5 arguments people use against raising the minimum wage, and one mom's beautiful reasons for it.
Life at minimum wage is something that I don't think folks really understand — especially in big cities.
If you have children to support, it's even worse.
So when Chrisanna Capshaw stepped up to the mic at a North Carolina hearing where people wanted to talk about why raising the minimum wage is no longer an option for working people, folks listened.
And they still are.
Millions of Facebook views later, a video of Capshaw's speech continues to make the rounds.
But before we get to the video, I'd like to tackle five big misconceptions folks have about minimum wage.
1. "Minimum-wage jobs are meant for high school students!"
✔ About one-third of minimum wage workers are over 30 years old, and 89% are 20 or older. Womp, womp.
2. "Those are just part-time jobs, anyway."
✔ Actually, 35% work full time. (And besides ... what's wrong with making decent money, even as a part-timer?)
3. "They're jobs for people who just need extra spending money."
✔ Low-wage earners make over half of their family's income, and 28% of them have children. ("Low-wage workers" are defined here as making less than $10.10/hour, which is one proposed minimum-wage increase.
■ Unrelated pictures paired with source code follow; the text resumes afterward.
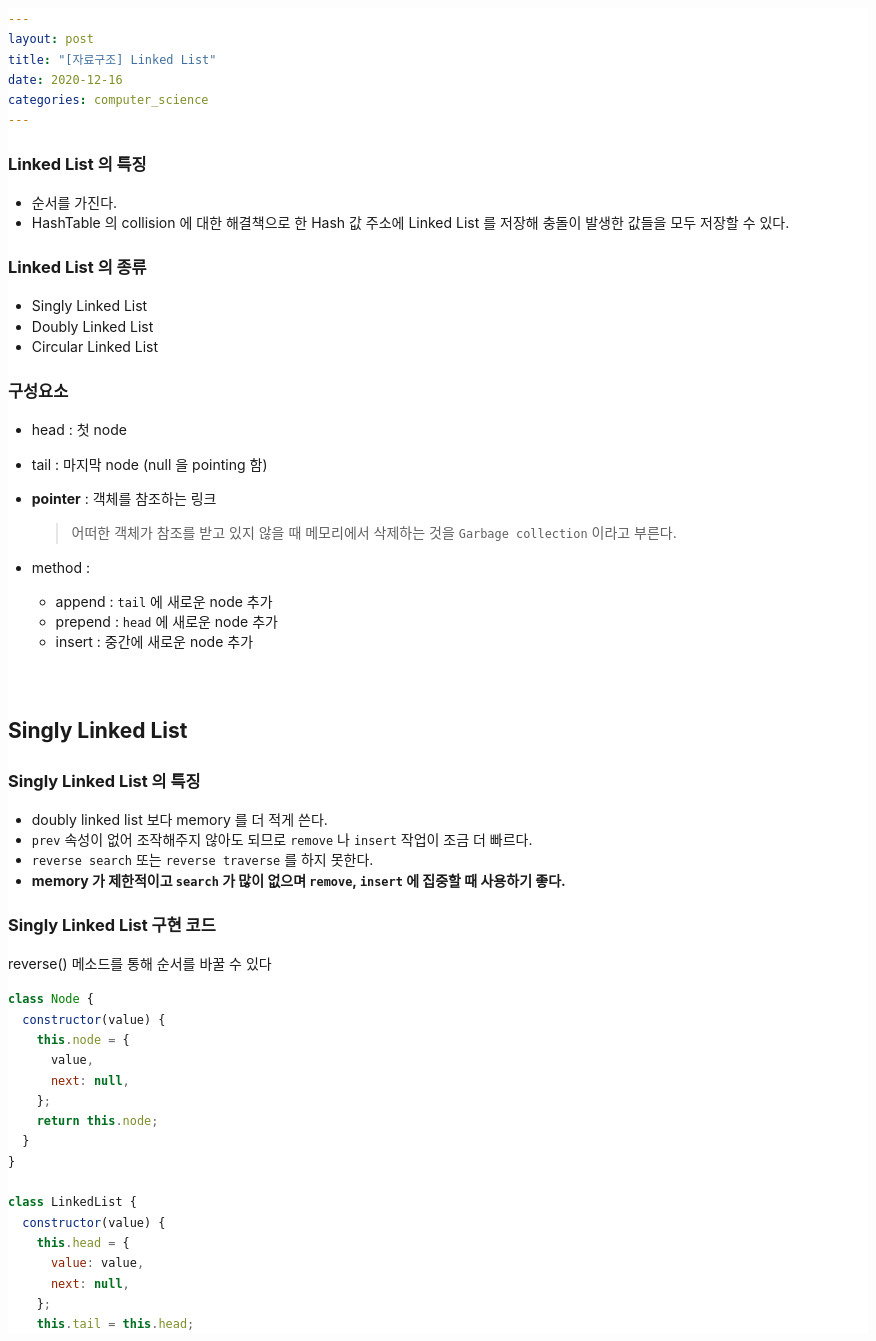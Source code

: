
 ```yaml
---
layout: post
title: "[자료구조] Linked List"
date: 2020-12-16
categories: computer_science
---
```


### Linked List 의 특징

- 순서를 가진다.
- HashTable 의 collision 에 대한 해결책으로 한 Hash 값 주소에 Linked List 를 저장해 충돌이 발생한 값들을 모두 저장할 수 있다.

### Linked List 의 종류

- Singly Linked List
- Doubly Linked List
- Circular Linked List

### 구성요소

- head : 첫 node
- tail : 마지막 node (null 을 pointing 함)
- **pointer** : 객체를 참조하는 링크

  > 어떠한 객체가 참조를 받고 있지 않을 때 메모리에서 삭제하는 것을 `Garbage collection` 이라고 부른다.

- method :
  - append : `tail` 에 새로운 node 추가
  - prepend : `head` 에 새로운 node 추가
  - insert : 중간에 새로운 node 추가

<br>

## Singly Linked List

### Singly Linked List 의 특징

- doubly linked list 보다 memory 를 더 적게 쓴다.
- `prev` 속성이 없어 조작해주지 않아도 되므로 `remove` 나 `insert` 작업이 조금 더 빠르다.
- `reverse search` 또는 `reverse traverse` 를 하지 못한다.
- **memory 가 제한적이고 `search` 가 많이 없으며 `remove`, `insert` 에 집중할 때 사용하기 좋다.**

### Singly Linked List 구현 코드

reverse() 메소드를 통해 순서를 바꿀 수 있다

```javascript
class Node {
  constructor(value) {
    this.node = {
      value,
      next: null,
    };
    return this.node;
  }
}

class LinkedList {
  constructor(value) {
    this.head = {
      value: value,
      next: null,
    };
    this.tail = this.head;
```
There are about 30 million of them in the U.S.)
4. "If they want good jobs, they need to go to school!"
✔ About 37% have at least some college under their belts. Ahem.
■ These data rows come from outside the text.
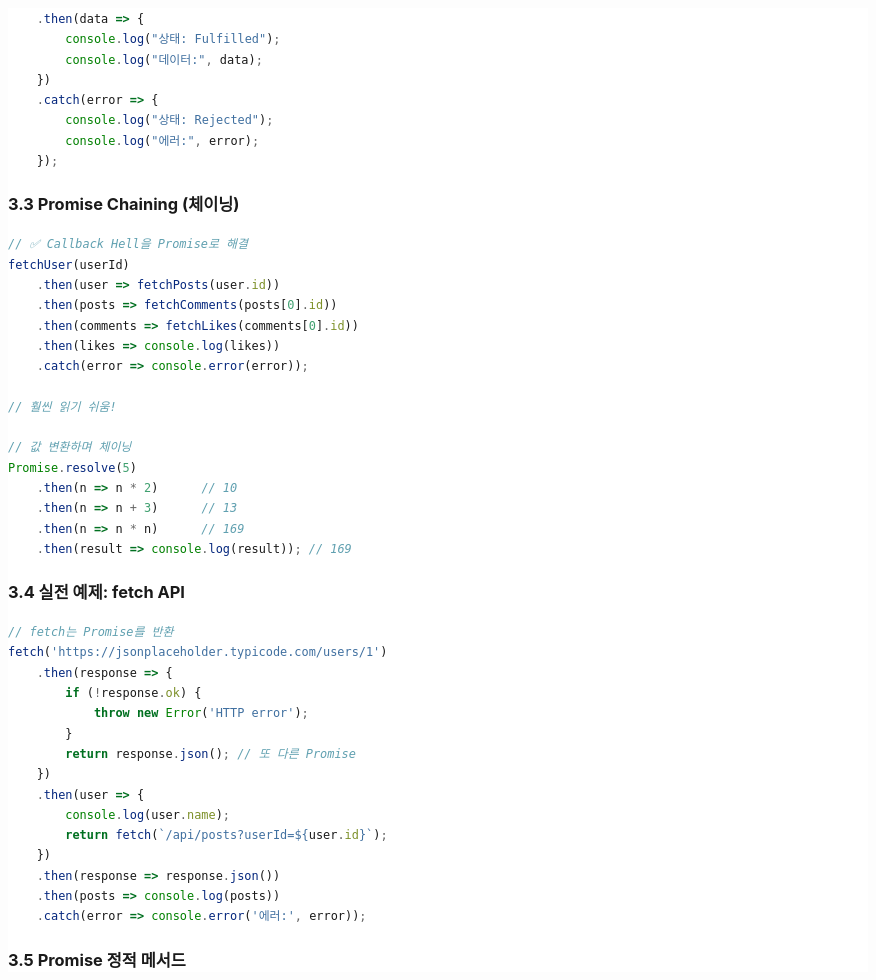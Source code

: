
 ```javascript
    .then(data => {
        console.log("상태: Fulfilled");
        console.log("데이터:", data);
    })
    .catch(error => {
        console.log("상태: Rejected");
        console.log("에러:", error);
    });
```

### 3.3 Promise Chaining (체이닝)

```javascript
// ✅ Callback Hell을 Promise로 해결
fetchUser(userId)
    .then(user => fetchPosts(user.id))
    .then(posts => fetchComments(posts[0].id))
    .then(comments => fetchLikes(comments[0].id))
    .then(likes => console.log(likes))
    .catch(error => console.error(error));

// 훨씬 읽기 쉬움!

// 값 변환하며 체이닝
Promise.resolve(5)
    .then(n => n * 2)      // 10
    .then(n => n + 3)      // 13
    .then(n => n * n)      // 169
    .then(result => console.log(result)); // 169
```

### 3.4 실전 예제: fetch API

```javascript
// fetch는 Promise를 반환
fetch('https://jsonplaceholder.typicode.com/users/1')
    .then(response => {
        if (!response.ok) {
            throw new Error('HTTP error');
        }
        return response.json(); // 또 다른 Promise
    })
    .then(user => {
        console.log(user.name);
        return fetch(`/api/posts?userId=${user.id}`);
    })
    .then(response => response.json())
    .then(posts => console.log(posts))
    .catch(error => console.error('에러:', error));
```

### 3.5 Promise 정적 메서드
5. "Why can't they just figure it out and make ends meet?"
✔ In every state, working for the minimum wage leaves a full-time worker with two kids below the poverty level.
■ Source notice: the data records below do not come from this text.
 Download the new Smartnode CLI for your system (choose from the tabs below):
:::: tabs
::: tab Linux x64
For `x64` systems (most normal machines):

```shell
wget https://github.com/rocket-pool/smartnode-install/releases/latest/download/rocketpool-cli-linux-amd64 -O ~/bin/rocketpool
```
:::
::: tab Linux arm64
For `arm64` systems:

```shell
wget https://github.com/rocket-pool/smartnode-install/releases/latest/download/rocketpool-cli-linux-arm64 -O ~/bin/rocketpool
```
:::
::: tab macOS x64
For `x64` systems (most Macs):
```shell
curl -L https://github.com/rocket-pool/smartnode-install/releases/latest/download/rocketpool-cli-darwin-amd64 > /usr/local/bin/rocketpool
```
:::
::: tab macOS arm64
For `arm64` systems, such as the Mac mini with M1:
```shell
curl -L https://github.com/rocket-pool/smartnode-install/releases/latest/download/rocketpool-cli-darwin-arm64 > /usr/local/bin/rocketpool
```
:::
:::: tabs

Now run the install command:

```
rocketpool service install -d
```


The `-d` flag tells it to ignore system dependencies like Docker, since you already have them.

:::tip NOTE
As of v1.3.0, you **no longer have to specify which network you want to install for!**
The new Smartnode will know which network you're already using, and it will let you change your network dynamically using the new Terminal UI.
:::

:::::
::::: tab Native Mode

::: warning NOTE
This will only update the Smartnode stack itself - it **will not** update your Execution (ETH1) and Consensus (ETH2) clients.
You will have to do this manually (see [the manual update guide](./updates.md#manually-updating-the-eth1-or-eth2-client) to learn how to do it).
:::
So that brings us to Chrisanna Capshaw.
She will be one of the people who will join the Fight for $15 on Tuesday, Nov. 10, all across the country.
Chrisanna's story is not unique. It is important to hear and ponder deeply. Because a little empathy might just offer a different perspective on life.
While her tale is indeed a bit harrowing, she speaks highly of joining the Fight for $15 movement. Fast food workers recently won $15 in New York City by the end of 2018, and in the entire state by 2021.